> TASK REQUIREMENTS: The data below must be returned in full and exactly.

> SUPPLIED DATA:
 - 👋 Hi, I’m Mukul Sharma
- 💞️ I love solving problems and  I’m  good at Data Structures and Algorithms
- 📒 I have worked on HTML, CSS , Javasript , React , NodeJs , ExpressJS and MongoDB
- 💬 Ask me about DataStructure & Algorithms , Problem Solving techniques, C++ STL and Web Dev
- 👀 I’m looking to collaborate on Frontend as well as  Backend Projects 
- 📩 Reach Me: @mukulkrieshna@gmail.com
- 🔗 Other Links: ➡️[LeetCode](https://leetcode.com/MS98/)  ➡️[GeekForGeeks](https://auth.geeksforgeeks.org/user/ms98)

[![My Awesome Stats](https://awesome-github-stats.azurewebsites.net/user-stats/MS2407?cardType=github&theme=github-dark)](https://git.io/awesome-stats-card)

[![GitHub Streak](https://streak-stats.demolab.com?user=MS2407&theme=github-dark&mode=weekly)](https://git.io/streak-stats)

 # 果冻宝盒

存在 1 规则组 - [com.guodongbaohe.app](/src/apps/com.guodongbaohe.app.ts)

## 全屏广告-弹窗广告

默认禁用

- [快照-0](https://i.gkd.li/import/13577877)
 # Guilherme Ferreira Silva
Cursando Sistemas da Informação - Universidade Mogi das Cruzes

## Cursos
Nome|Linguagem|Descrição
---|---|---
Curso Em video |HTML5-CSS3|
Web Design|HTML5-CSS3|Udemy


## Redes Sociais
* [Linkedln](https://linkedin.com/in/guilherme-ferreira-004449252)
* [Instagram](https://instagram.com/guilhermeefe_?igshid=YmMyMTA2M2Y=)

> RESPONSE:
 - 👋 Hi, I’m Mukul Sharma
- 💞️ I love solving problems and  I’m  good at Data Structures and Algorithms
- 📒 I have worked on HTML, CSS , Javasript , React , NodeJs , ExpressJS and MongoDB
- 💬 Ask me about DataStructure & Algorithms , Problem Solving techniques, C++ STL and Web Dev
- 👀 I’m looking to collaborate on Frontend as well as  Backend Projects 
- 📩 Reach Me: @mukulkrieshna@gmail.com
- 🔗 Other Links: ➡️[LeetCode](https://leetcode.com/MS98/)  ➡️[GeekForGeeks](https://auth.geeksforgeeks.org/user/ms98)

[![My Awesome Stats](https://awesome-github-stats.azurewebsites.net/user-stats/MS2407?cardType=github&theme=github-dark)](https://git.io/awesome-stats-card)

[![GitHub Streak](https://streak-stats.demolab.com?user=MS2407&theme=github-dark&mode=weekly)](https://git.io/streak-stats)

 # 果冻宝盒

存在 1 规则组 - [com.guodongbaohe.app](/src/apps/com.guodongbaohe.app.ts)

## 全屏广告-弹窗广告

默认禁用

- [快照-0](https://i.gkd.li/import/13577877)
 # Guilherme Ferreira Silva
Cursando Sistemas da Informação - Universidade Mogi das Cruzes

## Cursos
Nome|Linguagem|Descrição
---|---|---
Curso Em video |HTML5-CSS3|
Web Design|HTML5-CSS3|Udemy


## Redes Sociais
* [Linkedln](https://linkedin.com/in/guilherme-ferreira-004449252)
* [Instagram](https://instagram.com/guilhermeefe_?igshid=YmMyMTA2M2Y=)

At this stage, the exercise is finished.